4. Period of Option. The Option shall expire on the fifth anniversary of
the date of this Agreement. In the event of the death of the Optionee, the
executors, administrators, legatees or distributees of the estate of the
Optionee shall have the right to exercise the Option in accordance with
paragraph 5 hereof. In the event the Option is exercised by the executors,
administrators, legatees or distributees of the estate of the Optionee the
Company shall be under no obligation to issue shares of Stock hereunder unless
and until the Company is satisfied that the person (or persons) exercising the
Option is the duly appointed executor or administrator or the proper legatee or
distributee of the estate of the Optionee.
5. Exercise of Option.
(a) The Option shall be exercised in the following manner. The
Optionee shall deliver to the Company written notice specifying the number
of shares of Stock that the Optionee elects to purchase, which shall be a
whole number of shares of Stock not less than 100. The Optionee must
include with such notice full payment of the exercise price for the Stock
being purchased pursuant to such notice. Payment of the exercise price must
be made in cash or in shares of Stock having a Fair Market Value (as
hereinafter defined) equal to such Option price or in a combination of cash
and Stock. "Fair Market Value" of a share of Stock shall mean (i) if the
shares of Stock are then listed or admitted to trading on any national
securities exchange, the last reported sales price of the shares of Stock
sold in the regular way on the principal national securities exchange on
which such Stock is listed or admitted to trade, or if no sales occurred on
such date, the last sales price on the last preceding day on which such
shares of Stock were sold on such exchange or (ii) if the shares of Stock
are not then listed or admitted to trading on any national securities
exchange, the last reported sale price of a share of Stock as reported on
any National Association of Securities Dealers Automated Quotation System
("NASDAQ") on the last preceding day on which such shares of Stock were
reported sold, or (iii) if the shares of Stock are not then listed or
admitted to trading on the national securities exchange or reported on
NASDAQ, such value as the Board of Directors of the Company, acting in good
faith and in its sole discretion, shall determine.
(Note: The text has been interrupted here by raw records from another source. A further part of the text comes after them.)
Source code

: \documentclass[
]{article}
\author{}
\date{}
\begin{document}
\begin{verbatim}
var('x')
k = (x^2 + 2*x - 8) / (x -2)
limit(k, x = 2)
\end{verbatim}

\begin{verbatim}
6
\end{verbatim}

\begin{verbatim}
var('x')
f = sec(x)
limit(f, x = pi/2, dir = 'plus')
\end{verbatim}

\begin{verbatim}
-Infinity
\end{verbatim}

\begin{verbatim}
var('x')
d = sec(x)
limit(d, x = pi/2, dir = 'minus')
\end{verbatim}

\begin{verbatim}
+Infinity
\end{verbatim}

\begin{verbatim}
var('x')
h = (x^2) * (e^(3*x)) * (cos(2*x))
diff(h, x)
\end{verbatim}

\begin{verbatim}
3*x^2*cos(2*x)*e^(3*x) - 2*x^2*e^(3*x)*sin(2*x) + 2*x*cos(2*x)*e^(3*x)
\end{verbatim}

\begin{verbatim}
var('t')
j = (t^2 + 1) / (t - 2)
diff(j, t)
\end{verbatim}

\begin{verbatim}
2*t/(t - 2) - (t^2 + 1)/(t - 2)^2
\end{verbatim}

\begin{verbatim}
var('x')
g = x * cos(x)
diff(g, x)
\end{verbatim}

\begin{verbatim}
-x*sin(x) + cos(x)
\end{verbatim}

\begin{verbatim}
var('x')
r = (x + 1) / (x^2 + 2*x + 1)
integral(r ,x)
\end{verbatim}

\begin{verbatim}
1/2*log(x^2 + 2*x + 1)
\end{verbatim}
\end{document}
In lieu of full payment
of the exercise price in cash, upon request of the Optionee, the Company
shall allow Optionee to exercise the Option or a portion thereof through a
cashless exercise procedure whereby the Optionee may pay the exercise price
and any withholding taxes arising on such exercise by directing that shares
of Stock otherwise deliverable upon exercise of the Option be withheld. In
connection with any such cashless exercise, the portion of the Option
relating to the shares of Stock being withheld in payment of the exercise
price shall be deemed surrendered and cancelled. On exercise of the Option,
if the Company is required by law to withhold for the payment of taxes
arising with respect to such exercise, such notice of exercise shall also
be accompanied by payment in cash or in shares of Stock already owned of
the amount of any taxes which are required by law to be so withheld.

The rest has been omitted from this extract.